**Task requirements**: Pictures stay out of the copy. Retype exactly, and only, the lines from the one containing "any bug fixes." through the end of the listing below.

**Extracted information**:

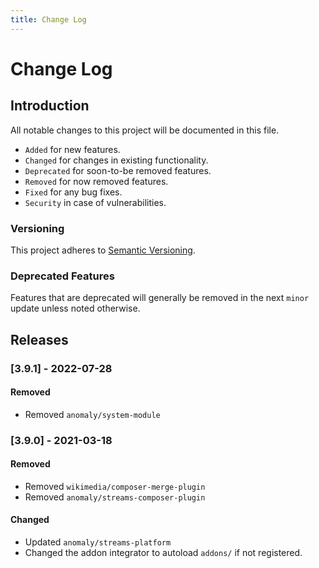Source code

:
 ```yaml
---
title: Change Log
---
```



# Change Log

<div class="documentation__toc"></div>

## Introduction

All notable changes to this project will be documented in this file.

- `Added` for new features.
- `Changed` for changes in existing functionality.
- `Deprecated` for soon-to-be removed features.
- `Removed` for now removed features.
- `Fixed` for any bug fixes.
- `Security` in case of vulnerabilities.

### Versioning

This project adheres to [Semantic Versioning](https://semver.org/spec/v2.0.0.html).

### Deprecated Features

Features that are deprecated will generally be removed in the next `minor` update unless noted otherwise.

## Releases

### [3.9.1] - 2022-07-28
#### Removed
- Removed `anomaly/system-module`

### [3.9.0] - 2021-03-18
#### Removed
- Removed `wikimedia/composer-merge-plugin`
- Removed `anomaly/streams-composer-plugin`

#### Changed
- Updated `anomaly/streams-platform`
- Changed the addon integrator to autoload `addons/` if not registered.
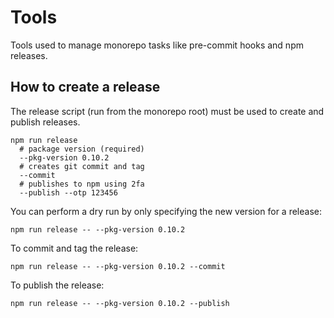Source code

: # Tools

Tools used to manage monorepo tasks like pre-commit hooks and npm releases.

## How to create a release

The release script (run from the monorepo root) must be used to create and publish releases.

```shell
npm run release
  # package version (required)
  --pkg-version 0.10.2
  # creates git commit and tag
  --commit
  # publishes to npm using 2fa
  --publish --otp 123456
```

You can perform a dry run by only specifying the new version for a release:

```shell
npm run release -- --pkg-version 0.10.2
```

To commit and tag the release:

```shell
npm run release -- --pkg-version 0.10.2 --commit
```

To publish the release:

```shell
npm run release -- --pkg-version 0.10.2 --publish
```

**Answer box**:
- `Fixed` for any bug fixes.
- `Security` in case of vulnerabilities.

### Versioning

This project adheres to [Semantic Versioning](https://semver.org/spec/v2.0.0.html).

### Deprecated Features

Features that are deprecated will generally be removed in the next `minor` update unless noted otherwise.

## Releases

### [3.9.1] - 2022-07-28
#### Removed
- Removed `anomaly/system-module`

### [3.9.0] - 2021-03-18
#### Removed
- Removed `wikimedia/composer-merge-plugin`
- Removed `anomaly/streams-composer-plugin`

#### Changed
- Updated `anomaly/streams-platform`
- Changed the addon integrator to autoload `addons/` if not registered.
Source code

: # Tools

Tools used to manage monorepo tasks like pre-commit hooks and npm releases.

## How to create a release

The release script (run from the monorepo root) must be used to create and publish releases.

```shell
npm run release
  # package version (required)
  --pkg-version 0.10.2
  # creates git commit and tag
  --commit
  # publishes to npm using 2fa
  --publish --otp 123456
```

You can perform a dry run by only specifying the new version for a release:

```shell
npm run release -- --pkg-version 0.10.2
```

To commit and tag the release:

```shell
npm run release -- --pkg-version 0.10.2 --commit
```

To publish the release:

```shell
npm run release -- --pkg-version 0.10.2 --publish
```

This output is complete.